Capital loss streaming from 19 July 2011: pooled or merged assets
The general rule is that a restricted loss can be set off against a gain on an asset held by a company with restricted losses at the time it joined the group. Where the capital gains rules treat a collection of assets as a single asset then a special rule is needed to deal with the situation of the asset being “added to” after the company joins the group. The following example illustrates why.
In 2012, company L was acquired by the M group leading to its accrued loss of £12 million becoming restricted. At that time it held 1,000 shares in Y plc.
M also owned one million shares in Y plc showing a substantial unrealised gain.

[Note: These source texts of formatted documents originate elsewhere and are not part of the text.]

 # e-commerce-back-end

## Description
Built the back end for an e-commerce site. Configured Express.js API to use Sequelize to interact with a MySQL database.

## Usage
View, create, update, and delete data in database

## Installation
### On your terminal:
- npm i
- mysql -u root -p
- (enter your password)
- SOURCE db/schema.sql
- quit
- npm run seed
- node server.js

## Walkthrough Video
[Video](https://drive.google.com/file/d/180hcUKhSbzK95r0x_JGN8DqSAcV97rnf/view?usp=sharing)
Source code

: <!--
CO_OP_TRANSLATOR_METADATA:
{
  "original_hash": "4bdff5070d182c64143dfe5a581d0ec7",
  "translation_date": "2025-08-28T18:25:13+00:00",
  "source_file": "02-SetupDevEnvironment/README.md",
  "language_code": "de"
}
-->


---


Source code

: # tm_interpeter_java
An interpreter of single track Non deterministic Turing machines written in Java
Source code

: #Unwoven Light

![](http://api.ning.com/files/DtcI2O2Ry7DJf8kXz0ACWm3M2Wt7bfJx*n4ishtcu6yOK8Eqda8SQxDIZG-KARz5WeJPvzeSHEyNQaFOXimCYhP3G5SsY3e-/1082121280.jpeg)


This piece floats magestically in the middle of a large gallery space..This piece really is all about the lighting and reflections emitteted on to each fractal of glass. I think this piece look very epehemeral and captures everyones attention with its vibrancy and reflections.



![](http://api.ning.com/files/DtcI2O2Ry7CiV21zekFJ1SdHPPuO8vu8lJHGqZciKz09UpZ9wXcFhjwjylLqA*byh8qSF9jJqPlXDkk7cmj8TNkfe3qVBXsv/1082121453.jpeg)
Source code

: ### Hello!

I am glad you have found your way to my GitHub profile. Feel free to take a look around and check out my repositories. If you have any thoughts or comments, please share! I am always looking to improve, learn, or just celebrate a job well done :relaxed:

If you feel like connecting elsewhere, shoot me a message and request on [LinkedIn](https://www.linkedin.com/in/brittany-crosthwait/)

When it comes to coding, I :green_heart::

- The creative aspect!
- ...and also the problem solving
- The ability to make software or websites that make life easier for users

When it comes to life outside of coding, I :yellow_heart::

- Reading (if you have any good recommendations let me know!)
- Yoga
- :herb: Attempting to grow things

In 2013, M transfers its shares in Y plc to L at no gain/no loss under TCGA92/S171. L then sells all its shares in Y plc and accrues a chargeable gain £20 million. Can L set the loss of £12 million against this?
In the hands of L, the shares in Y plc held at the time it joined the M group comprise a single asset, a holding of shares within TCGA92/S104. The one million shares acquired by L from M in 2013 represent an addition to that asset.
Therefore L’s gain on disposal of all its shares in Y plc is a gain on the disposal of an asset (the pool of shares in Y plc) which was held at the time it joined the M group. In the absence of any special rule, L’s loss of £12 million could be set off against the whole £20 million gain even though the gain is mainly attributable to the increase in value of one million shares in Y plc held by the M group before L became a member.
A similar issue arises if an asset which is acquired by a company after joining a group is treated as being the same as an asset it held when it joined the group. For example, where a freehold is merged with a leasehold interest or where certain share reorganisations have taken place and the new holding is treated as the same asset as the original shares, TCGA92/S127.
The provisions dealing with these special cases are in TCGA92/SCH7A/PARA7(5). Where a gain accrues on the disposal of the whole or any part of:
- an asset treated as a single asset (that is, a pooled asset) but comprising assets only some of which were held at the time the company joined the group, or
- an asset treated as held at the relevant time by a provision which treats an asset not held at the time the company joined the group as the same as an asset which was held at that time
there is a further restriction on the amount of the loss that can be used. A restricted loss can be deducted from the gain under TCGA92/SCH7APARA7(1)(b) or TCGA92/SCH7APARA7(2)(b) only to the extent of the proportion of the gain attributable to assets held at the time the company joined the group, or which represents the gain that would have accrued on the asset held at that time.
The legislation does not prescribe any apportionment method. HMRC will accept any reasonable method of apportionment consistent with the result that restricted loss is only set off against gains attributable to the increase in value up to the time of the disposal of the part of the gain asset held at the time the company joined the group.
Note: Additional rules relating to loss buying were enacted in FA 2006. See CG47020+ for guidance on the rules which apply in priority to TCGA92/SCH7A for accounting periods ending on or after 5 December 2005.